#### INPUT DATA

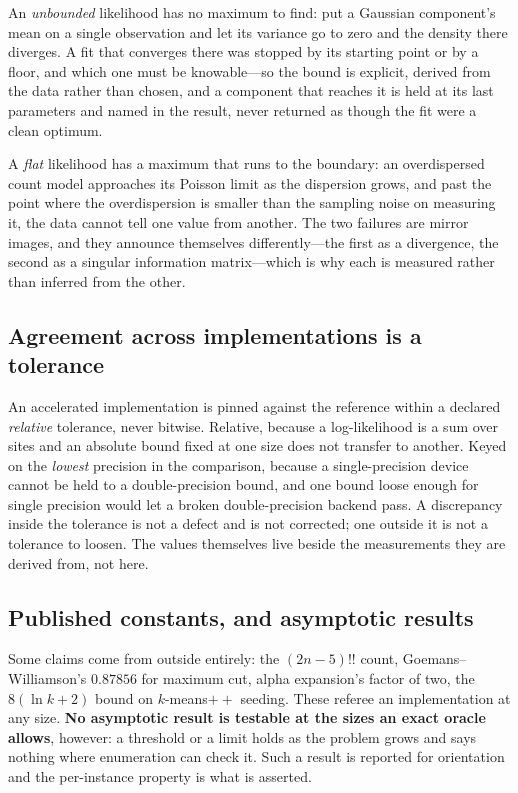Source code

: \documentclass[11pt,a4paper]{article}
\begin{document}
An \emph{unbounded} likelihood has no maximum to find: put a Gaussian
component's mean on a single observation and let its variance go to zero and
the density there diverges. A fit that converges there was stopped by its
starting point or by a floor, and which one must be knowable---so the bound is
explicit, derived from the data rather than chosen, and a component that
reaches it is held at its last parameters and named in the result, never
returned as though the fit were a clean optimum.

A \emph{flat} likelihood has a maximum that runs to the boundary: an
overdispersed count model approaches its Poisson limit as the dispersion grows,
and past the point where the overdispersion is smaller than the sampling noise
on measuring it, the data cannot tell one value from another. The two failures
are mirror images, and they announce themselves differently---the first as a
divergence, the second as a singular information matrix---which is why each is
measured rather than inferred from the other.

\subsection{Agreement across implementations is a tolerance}
\label{sec:tolerance}
An accelerated implementation is pinned against the reference within a
declared \emph{relative} tolerance, never bitwise. Relative, because a
log-likelihood is a sum over sites and an absolute bound fixed at one size does
not transfer to another. Keyed on the \emph{lowest} precision in the
comparison, because a single-precision device cannot be held to a
double-precision bound, and one bound loose enough for single precision would
let a broken double-precision backend pass. A discrepancy inside the tolerance
is not a defect and is not corrected; one outside it is not a tolerance to
loosen. The values themselves live beside the measurements they are derived
from, not here.

\subsection{Published constants, and asymptotic results}
Some claims come from outside entirely: the $(2n-5)!!$ count, Goemans--Williamson's
$0.87856$ for maximum cut, alpha expansion's factor of two, the
$8(\ln k + 2)$ bound on $k$-means$++$ seeding. These referee an implementation
at any size. \textbf{No asymptotic result is testable at the sizes an exact
oracle allows}, however: a threshold or a limit holds as the problem grows and
says nothing where enumeration can check it. Such a result is reported for
orientation and the per-instance property is what is asserted.
\end{document}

########

▸ **TASK PROMPT**: From the data above, count the lines that hold the string "because". Reply with only that number.

▸ **RESULT FOR THIS EXERCISE**: 2